- Work task -
Go through the records and copy each line where the word "nextLine" occurs.

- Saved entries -
>>>>

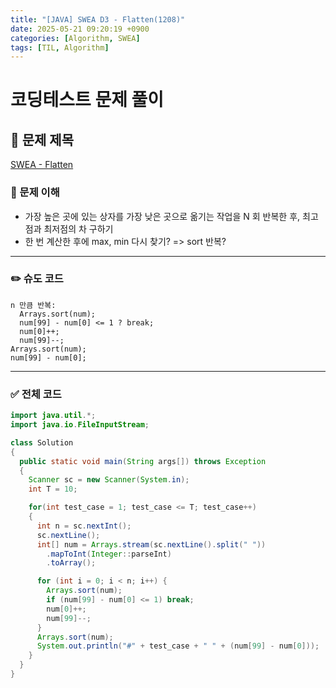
 ```yaml
---
title: "[JAVA] SWEA D3 - Flatten(1208)"
date: 2025-05-21 09:20:19 +0900
categories: [Algorithm, SWEA]
tags: [TIL, Algorithm]
---
```

# 코딩테스트 문제 풀이

## 📘 문제 제목
[SWEA - Flatten](https://swexpertacademy.com/main/code/problem/problemDetail.do?problemLevel=3&contestProbId=AV139KOaABgCFAYh&categoryId=AV139KOaABgCFAYh&categoryType=CODE&problemTitle=&orderBy=INQUERY_COUNT&selectCodeLang=ALL&select-1=3&pageSize=10&pageIndex=1)

### 🧠 문제 이해
- 가장 높은 곳에 있는 상자를 가장 낮은 곳으로 옮기는 작업을 N 회 반복한 후, 최고점과 최저점의 차 구하기
- 한 번 계산한 후에 max, min 다시 찾기? => sort 반복?

---

### ✏️ 슈도 코드

```plaintext
n 만큼 반복:
  Arrays.sort(num);
  num[99] - num[0] <= 1 ? break;
  num[0]++;
  num[99]--;
Arrays.sort(num);
num[99] - num[0];
```

---

### ✅ 전체 코드
```java
import java.util.*;
import java.io.FileInputStream;

class Solution
{
  public static void main(String args[]) throws Exception
  {
    Scanner sc = new Scanner(System.in);
    int T = 10;

    for(int test_case = 1; test_case <= T; test_case++)
    {
      int n = sc.nextInt();
      sc.nextLine();
      int[] num = Arrays.stream(sc.nextLine().split(" "))
        .mapToInt(Integer::parseInt)
        .toArray();

      for (int i = 0; i < n; i++) {
        Arrays.sort(num);
        if (num[99] - num[0] <= 1) break;
        num[0]++;
        num[99]--;
      }
      Arrays.sort(num);
      System.out.println("#" + test_case + " " + (num[99] - num[0]));
    }
  }
}
```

<<<<

- Completed exercise -
      sc.nextLine();
      int[] num = Arrays.stream(sc.nextLine().split(" "))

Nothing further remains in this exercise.